For the word "left", work out how many lines in the records below contain it and state that count alone.

---------- DATA SECTION

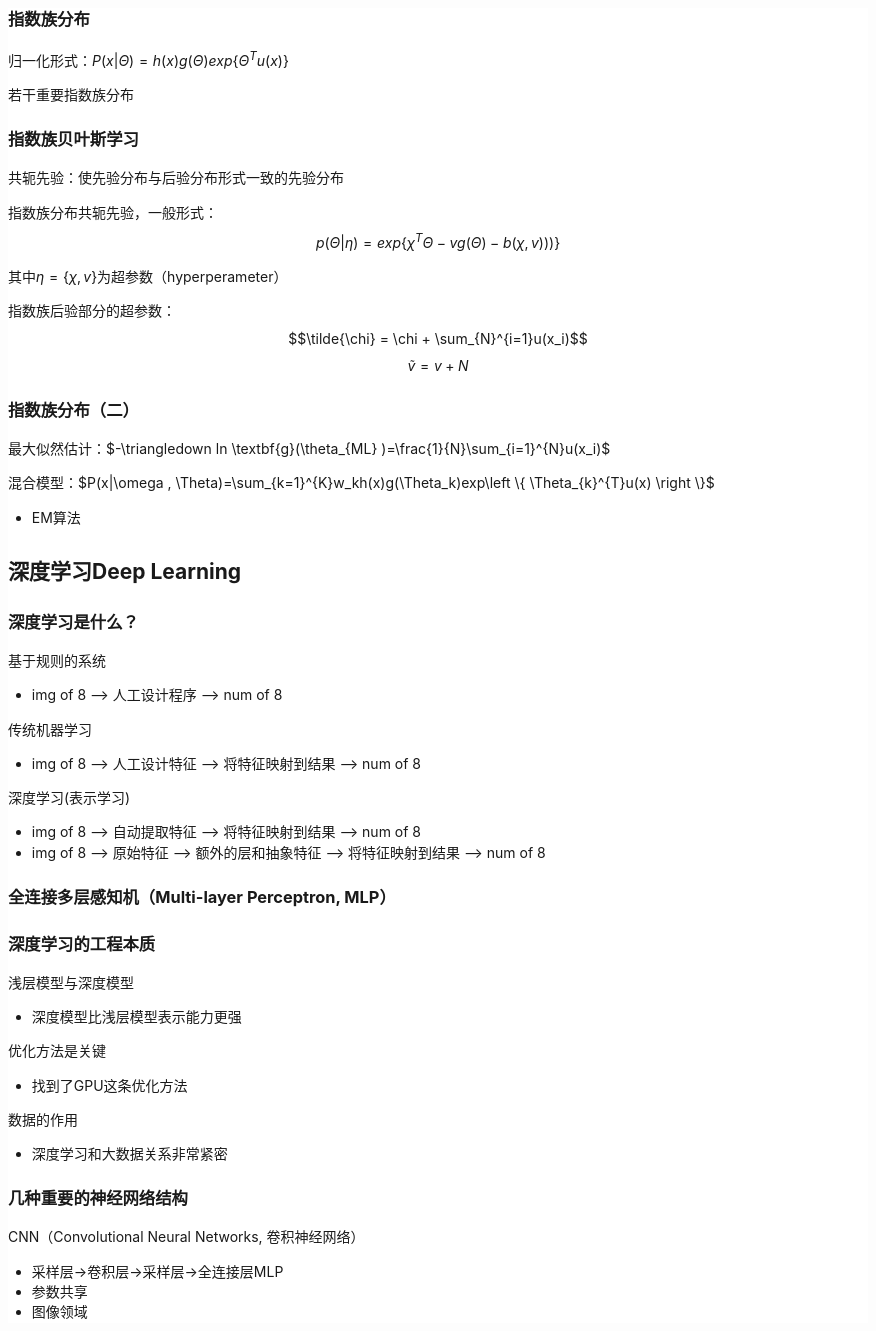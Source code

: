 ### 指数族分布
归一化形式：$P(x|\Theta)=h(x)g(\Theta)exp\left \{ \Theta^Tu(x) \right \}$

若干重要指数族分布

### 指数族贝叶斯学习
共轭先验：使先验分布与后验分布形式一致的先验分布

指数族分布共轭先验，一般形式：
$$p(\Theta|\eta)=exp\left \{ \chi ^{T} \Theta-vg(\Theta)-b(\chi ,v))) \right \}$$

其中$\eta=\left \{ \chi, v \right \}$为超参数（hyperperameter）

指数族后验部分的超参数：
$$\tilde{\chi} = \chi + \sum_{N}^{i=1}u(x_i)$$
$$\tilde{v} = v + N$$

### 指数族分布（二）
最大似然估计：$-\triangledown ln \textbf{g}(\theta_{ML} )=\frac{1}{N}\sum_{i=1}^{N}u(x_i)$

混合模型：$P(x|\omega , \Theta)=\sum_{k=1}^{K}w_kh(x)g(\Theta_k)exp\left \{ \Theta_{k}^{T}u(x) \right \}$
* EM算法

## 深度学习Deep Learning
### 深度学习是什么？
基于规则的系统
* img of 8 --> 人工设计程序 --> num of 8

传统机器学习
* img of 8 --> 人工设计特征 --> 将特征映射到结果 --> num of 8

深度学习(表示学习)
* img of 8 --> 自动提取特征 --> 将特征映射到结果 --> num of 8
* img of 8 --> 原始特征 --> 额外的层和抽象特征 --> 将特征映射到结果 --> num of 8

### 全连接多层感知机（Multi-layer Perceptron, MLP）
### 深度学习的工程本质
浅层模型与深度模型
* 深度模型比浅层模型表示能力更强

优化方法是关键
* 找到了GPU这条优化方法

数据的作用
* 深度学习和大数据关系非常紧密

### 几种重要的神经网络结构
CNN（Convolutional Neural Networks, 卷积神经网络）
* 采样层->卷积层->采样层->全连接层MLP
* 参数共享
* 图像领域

--------------------

## RESPONSE
4